Depuis le procès, l'accusé acquitté n'a en tout cas plus refait parler de lui

BRUXELLES Dans le scénario qui cherche à le mettre en cause, Siegfried Debbaudt - comme fils de Robert-Jean Debbaudt connu pour avoir eu de sérieux problèmes à la Libération (mais acquitté), resté proche de Degrelle et décédé 3 mois avant le procès - aurait voulu prouver, jusqu'à la caricature, les insuffisances de la justice belge. Il est vrai aussi que, dès l'acquittement, La Libre Belgique fait déjà état d'une information qui avait circulé pendant le procès annonçant : "Vous verrez, l'accusé sera acquitté."

Debbaudt interrogé hier répond que c'est tout simplement "ridicule [...]. Suivant ce scénario, il me semble que j'aurais plutôt cherché à faire condamner ."

Quant à l'usage qu'il aurait fait de techniques de persuasion enseignées dans les écoles de communication : "Si cela avait été le cas, il y aurait eu 12 votes en faveur de l'acquittement, et pas un résultat de justesse."

En revanche, Siegfried Debbaudt met effectivement en cause la procédure d'assises : "J'étais épouvanté de voir les éléments qui nous étaient soumis pour condamner un homme et comment aussi la vie d'un homme peut basculer dans l'engrenage de l'appareil judiciaire."

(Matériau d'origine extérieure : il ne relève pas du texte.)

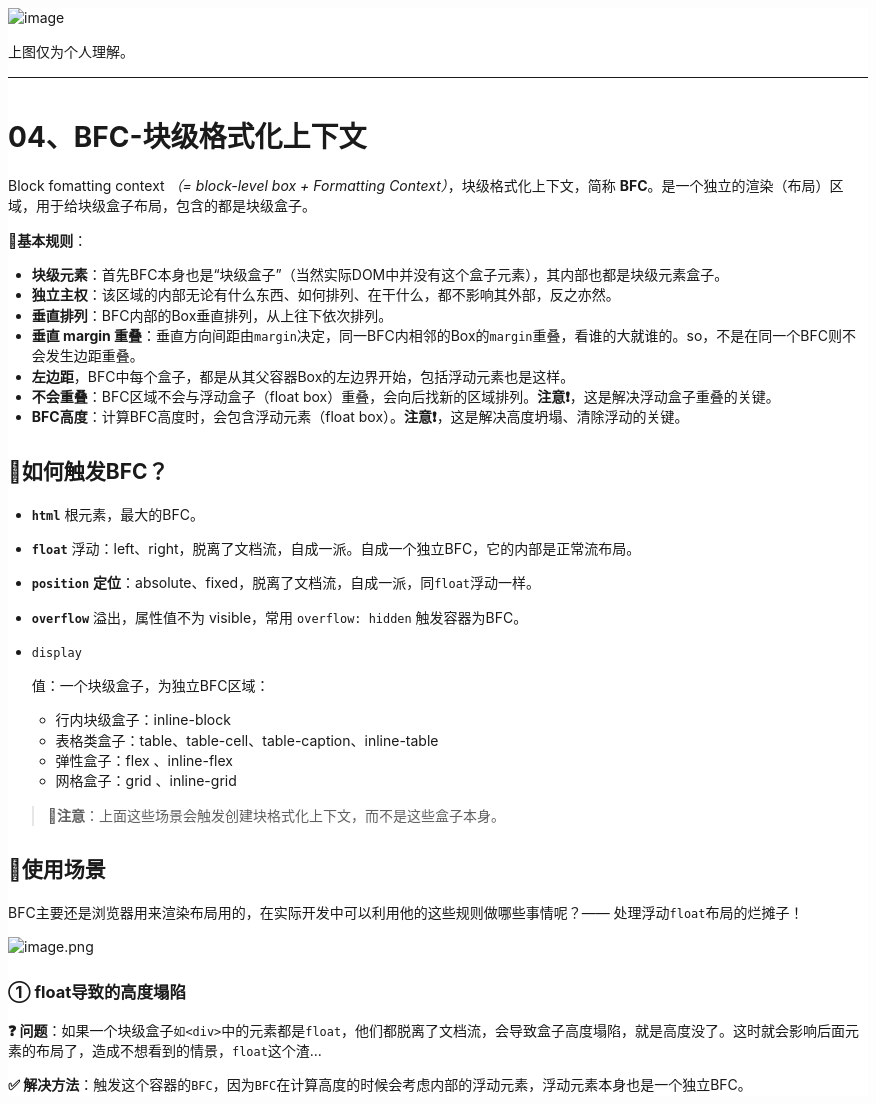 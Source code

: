 ![image](https://p3-juejin.byteimg.com/tos-cn-i-k3u1fbpfcp/b5c289a7e7ae424384899db704a68d15~tplv-k3u1fbpfcp-zoom-in-crop-mark:4536:0:0:0.awebp)

上图仅为个人理解。

------

# 04、BFC-块级格式化上下文

Block fomatting context *（= block-level box + Formatting Context）*，块级格式化上下文，简称 **BFC**。是一个独立的渲染（布局）区域，用于给块级盒子布局，包含的都是块级盒子。

**🔸基本规则**：

- **块级元素**：首先BFC本身也是“块级盒子”（当然实际DOM中并没有这个盒子元素），其内部也都是块级元素盒子。
- **独立主权**：该区域的内部无论有什么东西、如何排列、在干什么，都不影响其外部，反之亦然。
- **垂直排列**：BFC内部的Box垂直排列，从上往下依次排列。
- **垂直 margin 重叠**：垂直方向间距由`margin`决定，同一BFC内相邻的Box的`margin`重叠，看谁的大就谁的。so，不是在同一个BFC则不会发生边距重叠。
- **左边距**，BFC中每个盒子，都是从其父容器Box的左边界开始，包括浮动元素也是这样。
- **不会重叠**：BFC区域不会与浮动盒子（float box）重叠，会向后找新的区域排列。**注意❗**，这是解决浮动盒子重叠的关键。
- **BFC高度**：计算BFC高度时，会包含浮动元素（float box）。**注意❗**，这是解决高度坍塌、清除浮动的关键。

## 🔸如何触发BFC？

- **`html`** 根元素，最大的BFC。

- **`float`** 浮动：left、right，脱离了文档流，自成一派。自成一个独立BFC，它的内部是正常流布局。

- **`position`** **定位**：absolute、fixed，脱离了文档流，自成一派，同`float`浮动一样。

- **`overflow`** 溢出，属性值不为 visible，常用 `overflow: hidden` 触发容器为BFC。

- `display`

   值：一个块级盒子，为独立BFC区域：

  - 行内块级盒子：inline-block
  - 表格类盒子：table、table-cell、table-caption、inline-table
  - 弹性盒子：flex 、inline-flex
  - 网格盒子：grid 、inline-grid

> **📢注意**：上面这些场景会触发创建块格式化上下文，而不是这些盒子本身。

## 🔸使用场景

BFC主要还是浏览器用来渲染布局用的，在实际开发中可以利用他的这些规则做哪些事情呢？—— 处理浮动`float`布局的烂摊子！

![image.png](https://p3-juejin.byteimg.com/tos-cn-i-k3u1fbpfcp/0dd58793a8004e0d97f6aa4003e3861f~tplv-k3u1fbpfcp-zoom-in-crop-mark:4536:0:0:0.awebp)

### ① float导致的高度塌陷

**❓ 问题**：如果一个块级盒子`如<div>`中的元素都是`float`，他们都脱离了文档流，会导致盒子高度塌陷，就是高度没了。这时就会影响后面元素的布局了，造成不想看到的情景，`float`这个渣...

**✅ 解决方法**：触发这个容器的`BFC`，因为`BFC`在计算高度的时候会考虑内部的浮动元素，浮动元素本身也是一个独立BFC。
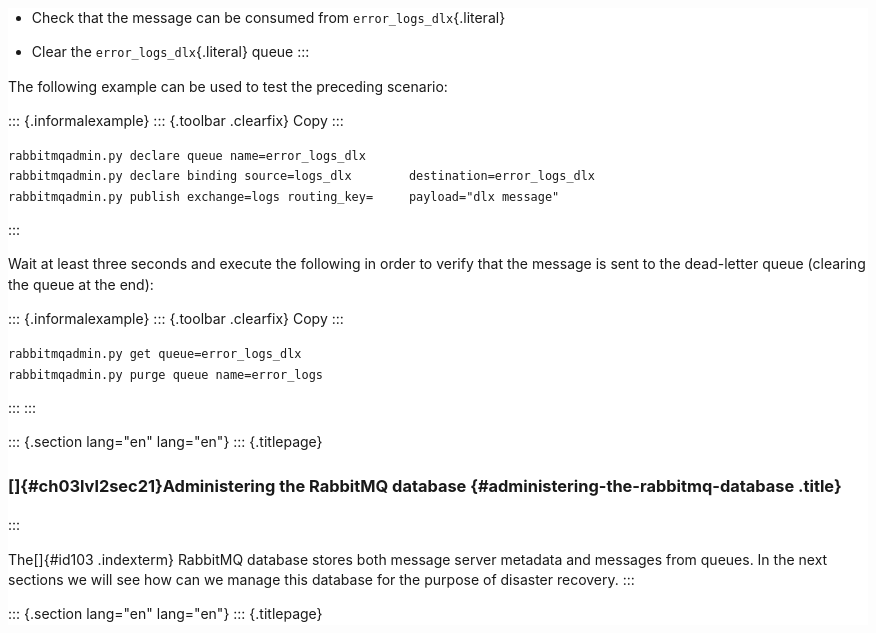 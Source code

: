 -   Check that the message can be consumed from
    `error_logs_dlx`{.literal}

-   Clear the `error_logs_dlx`{.literal} queue
:::

The following example can be used to test the preceding scenario:

::: {.informalexample}
::: {.toolbar .clearfix}
Copy
:::

``` {.programlisting .language-markup}
rabbitmqadmin.py declare queue name=error_logs_dlx
rabbitmqadmin.py declare binding source=logs_dlx        destination=error_logs_dlx
rabbitmqadmin.py publish exchange=logs routing_key=     payload="dlx message"
```
:::

Wait at least three seconds and execute the following in order to verify
that the message is sent to the dead-letter queue (clearing the queue at
the end):

::: {.informalexample}
::: {.toolbar .clearfix}
Copy
:::

``` {.programlisting .language-markup}
rabbitmqadmin.py get queue=error_logs_dlx
rabbitmqadmin.py purge queue name=error_logs   
```
:::
:::

::: {.section lang="en" lang="en"}
::: {.titlepage}
<div>

<div>

### []{#ch03lvl2sec21}Administering the RabbitMQ database {#administering-the-rabbitmq-database .title}

</div>

</div>
:::

The[]{#id103 .indexterm} RabbitMQ database stores both message server
metadata and messages from queues. In the next sections we will see how
can we manage this database for the purpose of disaster recovery.
:::

::: {.section lang="en" lang="en"}
::: {.titlepage}
<div>
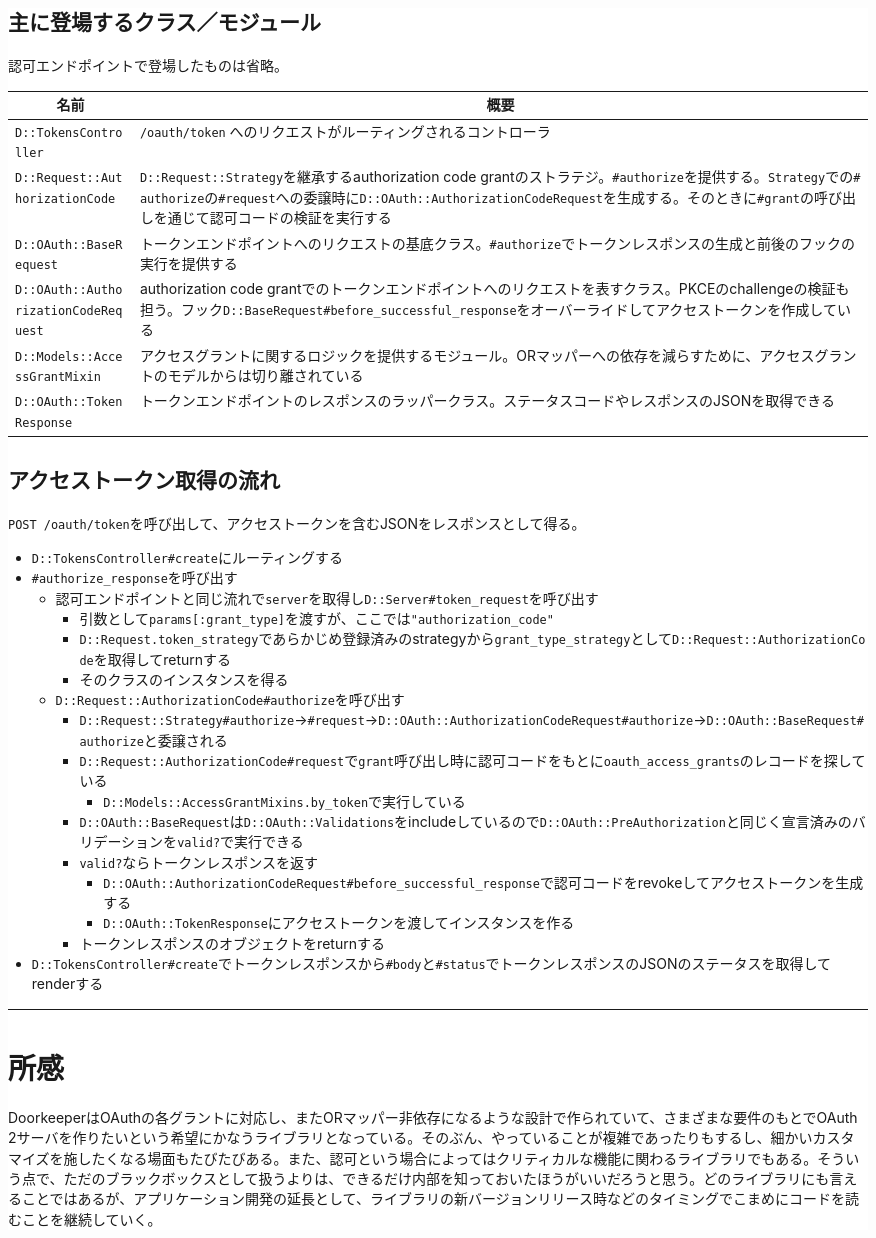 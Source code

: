 ## 主に登場するクラス／モジュール

認可エンドポイントで登場したものは省略。

|名前|概要
|---|---
|`D::TokensController`|`/oauth/token` へのリクエストがルーティングされるコントローラ
|`D::Request::AuthorizationCode`|`D::Request::Strategy`を継承するauthorization code grantのストラテジ。`#authorize`を提供する。`Strategy`での`#authorize`の`#request`への委譲時に`D::OAuth::AuthorizationCodeRequest`を生成する。そのときに`#grant`の呼び出しを通じて認可コードの検証を実行する
|`D::OAuth::BaseRequest`|トークンエンドポイントへのリクエストの基底クラス。`#authorize`でトークンレスポンスの生成と前後のフックの実行を提供する
|`D::OAuth::AuthorizationCodeRequest`|authorization code grantでのトークンエンドポイントへのリクエストを表すクラス。PKCEのchallengeの検証も担う。フック`D::BaseRequest#before_successful_response`をオーバーライドしてアクセストークンを作成している
|`D::Models::AccessGrantMixin`|アクセスグラントに関するロジックを提供するモジュール。ORマッパーへの依存を減らすために、アクセスグラントのモデルからは切り離されている
|`D::OAuth::TokenResponse`|トークンエンドポイントのレスポンスのラッパークラス。ステータスコードやレスポンスのJSONを取得できる

## アクセストークン取得の流れ

`POST /oauth/token`を呼び出して、アクセストークンを含むJSONをレスポンスとして得る。

- `D::TokensController#create`にルーティングする
- `#authorize_response`を呼び出す
    - 認可エンドポイントと同じ流れで`server`を取得し`D::Server#token_request`を呼び出す
      - 引数として`params[:grant_type]`を渡すが、ここでは`"authorization_code"`
      - `D::Request.token_strategy`であらかじめ登録済みのstrategyから`grant_type_strategy`として`D::Request::AuthorizationCode`を取得してreturnする
      - そのクラスのインスタンスを得る
    - `D::Request::AuthorizationCode#authorize`を呼び出す
      - `D::Request::Strategy#authorize`→`#request`→`D::OAuth::AuthorizationCodeRequest#authorize`→`D::OAuth::BaseRequest#authorize`と委譲される
      - `D::Request::AuthorizationCode#request`で`grant`呼び出し時に認可コードをもとに`oauth_access_grants`のレコードを探している
        - `D::Models::AccessGrantMixins.by_token`で実行している
      - `D::OAuth::BaseRequest`は`D::OAuth::Validations`をincludeしているので`D::OAuth::PreAuthorization`と同じく宣言済みのバリデーションを`valid?`で実行できる
      - `valid?`ならトークンレスポンスを返す
        - `D::OAuth::AuthorizationCodeRequest#before_successful_response`で認可コードをrevokeしてアクセストークンを生成する
        - `D::OAuth::TokenResponse`にアクセストークンを渡してインスタンスを作る
      - トークンレスポンスのオブジェクトをreturnする
- `D::TokensController#create`でトークンレスポンスから`#body`と`#status`でトークンレスポンスのJSONのステータスを取得してrenderする

---

# 所感

DoorkeeperはOAuthの各グラントに対応し、またORマッパー非依存になるような設計で作られていて、さまざまな要件のもとでOAuth 2サーバを作りたいという希望にかなうライブラリとなっている。そのぶん、やっていることが複雑であったりもするし、細かいカスタマイズを施したくなる場面もたびたびある。また、認可という場合によってはクリティカルな機能に関わるライブラリでもある。そういう点で、ただのブラックボックスとして扱うよりは、できるだけ内部を知っておいたほうがいいだろうと思う。どのライブラリにも言えることではあるが、アプリケーション開発の延長として、ライブラリの新バージョンリリース時などのタイミングでこまめにコードを読むことを継続していく。
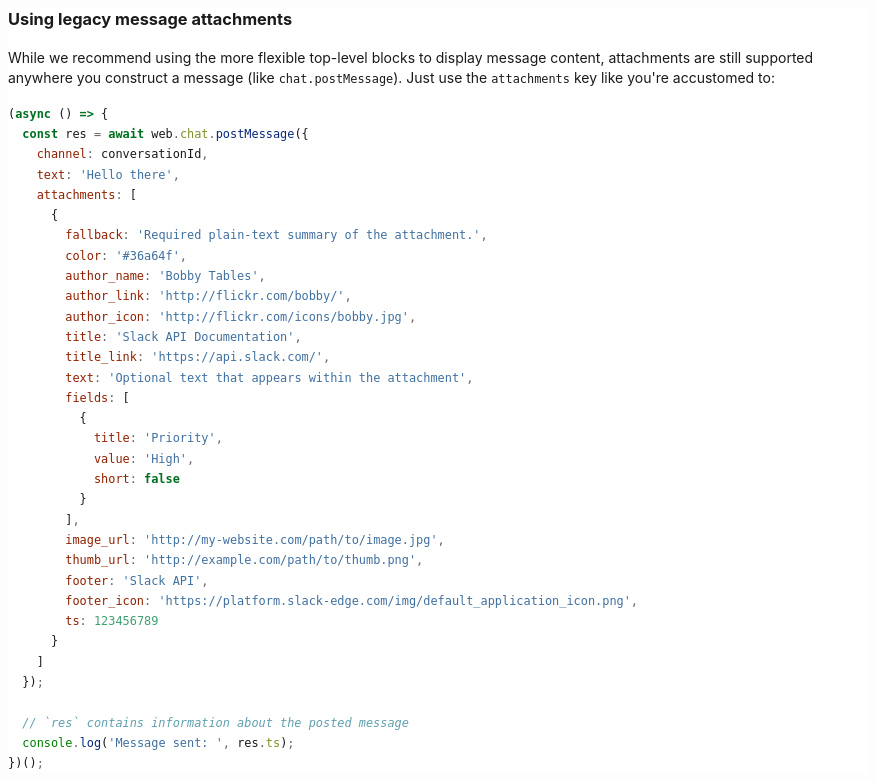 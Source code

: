 
### Using legacy message attachments

While we recommend using the more flexible top-level blocks to display message content, attachments are still supported
anywhere you construct a message (like `chat.postMessage`). Just use the `attachments` key like you're accustomed to:

```javascript
(async () => {
  const res = await web.chat.postMessage({
    channel: conversationId,
    text: 'Hello there',
    attachments: [
      {
        fallback: 'Required plain-text summary of the attachment.',
        color: '#36a64f',
        author_name: 'Bobby Tables',
        author_link: 'http://flickr.com/bobby/',
        author_icon: 'http://flickr.com/icons/bobby.jpg',
        title: 'Slack API Documentation',
        title_link: 'https://api.slack.com/',
        text: 'Optional text that appears within the attachment',
        fields: [
          {
            title: 'Priority',
            value: 'High',
            short: false
          }
        ],
        image_url: 'http://my-website.com/path/to/image.jpg',
        thumb_url: 'http://example.com/path/to/thumb.png',
        footer: 'Slack API',
        footer_icon: 'https://platform.slack-edge.com/img/default_application_icon.png',
        ts: 123456789
      }
    ]
  });

  // `res` contains information about the posted message
  console.log('Message sent: ', res.ts);
})();
```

La presse de l'époque relève plusieurs éléments de doute : comme ce poil pubien d'un homme - qui n'est pas l'accusé - sur le corps de la victime; de l'ADN non identifié sur un mégot et le goulot d'une bouteille; la preuve aussi que le GSM de l'accusé n'avait pas quitté l'endroit où celui-ci disait s'être trouvé à l'heure du meurtre; et l'absence d'ADN de la victime sous ses ongles.

L'accusé s'était livré spontanément. Certes, il niait, et le polygraphe disait qu'il mentait. Mais le polygraphe a depuis lors bien montré ses limites.

Quant à l'ADN sur le couteau présenté comme l'arme du crime, l'accusé, qui avait une relation avec Barbara, disait qu'effectivement il s'en était servi, pour couper du pain.